The quality of being amusing or comic, especially as expressed in literature or speech.
Seems fairly straightforward doesn’t it? Yet there are sub-sets within. Humour can be rude or childish, sexist, racist, light hearted and sometimes very dark. Yet it’s still not that simple because humour and how it is categorised depends on the prevailing circumstances, the group it is presented to and finally the ear that hears it.
I love this by Chris Rock – contains some profanity and violence
Having watched this you may be laughing like me. Conversely, you may be angry about the language, the use of police violence and the message being passed.
The police work in an environment where they have to deal with some pretty awful incidents. As a result there is occasionally some humour that people outside of the service would find distasteful. It’s a coping strategy that was echoed by @fleetstreetfox last week on BBC Woman’s Hour. She talked of some of the awful things she had to witness as a journalist and how at the end of a dreadful day she and colleagues may find themselves drunk and joking about unfortunate victims accidentally falling into mass graves.
Sometimes there is humour that everyone else finds funny with the exception of the person who instigated an idea. Many years ago I worked in a force on the C division. The new Chief Supt in a drive to improve morale and staff attitude to work came up with a mantra.

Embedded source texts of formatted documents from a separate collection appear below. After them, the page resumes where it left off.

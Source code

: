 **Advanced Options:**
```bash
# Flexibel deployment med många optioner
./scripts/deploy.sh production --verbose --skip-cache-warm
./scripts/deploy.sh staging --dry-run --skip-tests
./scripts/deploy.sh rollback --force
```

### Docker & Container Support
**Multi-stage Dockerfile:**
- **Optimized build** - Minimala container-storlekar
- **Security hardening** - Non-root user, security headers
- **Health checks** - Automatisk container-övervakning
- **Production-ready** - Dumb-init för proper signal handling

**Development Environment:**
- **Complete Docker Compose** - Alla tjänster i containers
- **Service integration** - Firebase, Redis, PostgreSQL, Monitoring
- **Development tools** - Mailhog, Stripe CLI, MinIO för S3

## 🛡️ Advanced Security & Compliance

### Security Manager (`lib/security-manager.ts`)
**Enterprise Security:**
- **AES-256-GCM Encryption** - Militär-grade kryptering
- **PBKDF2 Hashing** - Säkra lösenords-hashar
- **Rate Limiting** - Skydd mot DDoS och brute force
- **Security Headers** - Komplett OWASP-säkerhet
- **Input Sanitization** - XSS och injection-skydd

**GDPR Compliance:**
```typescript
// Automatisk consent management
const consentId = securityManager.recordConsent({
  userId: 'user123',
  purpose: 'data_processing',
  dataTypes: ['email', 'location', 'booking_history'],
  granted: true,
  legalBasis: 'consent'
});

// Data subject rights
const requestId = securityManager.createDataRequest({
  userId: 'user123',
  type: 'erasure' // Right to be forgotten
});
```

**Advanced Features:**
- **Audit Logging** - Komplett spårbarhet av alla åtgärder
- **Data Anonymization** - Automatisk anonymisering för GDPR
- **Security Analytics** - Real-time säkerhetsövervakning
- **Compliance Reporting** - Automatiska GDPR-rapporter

“The C division is a “Can Do” division”
He had lots of posters printed up and posted all over the station broadcasting this message. On a set of nights a mischievous officer – not me! – (probably a group) produced their own posters. They then swapped each one of the Chief Supers with theirs. The message on the substitute posters was the same but “Can Do” became “Kandoo” and this image was added.
As you can imagine, the officers on the early shift found it hilarious. The Chief Supt on the other hand was less impressed. His posters were found undamaged and put back up. A man hunt (should that be person hunt?) commenced and a division wide email threatening severe consequences was sent. Any respect officers may have had for him was eroded because he failed quite comprehensively to have a sense of humour and respnd appropriately.
This week the CPS apparently requested a statement from a PC Peach for a prosecution file. They hadn’t realised that PC Peach was in fact PD Peach… “Police DOG Peach”. In a moment of harmless fun an officer is reported to have responded with a statement as requested.
To my mind and that of many others it is very funny. If the Daily Mail is to believed then the CPS have taken a “we are not amused” stance. I think there will be Crown Prosecutors all over the country laughing at this. I also suspect a straight faced PSD department who are grinning from ear to ear behind their hands.
The fact is that humour is a complex layered emotion and one where you cannot keep everyone happy all the time. However, it is sometimes very easy. Recognise your error, laugh along with everyone else and move on together. You will gain much more respect doing this than getting hot under the collar and demanding a head.
All the CPS need to do is post this on their main account. I’ll make it easy .. Here’s the tweet wording.
“CPS mistake police dog as police officer and get a ruff draft statement in response”
Smile, laugh, take it as intended and move on taking a big chunk of respect from fellow CJS colleagues with you as we all move on.. life’s too short.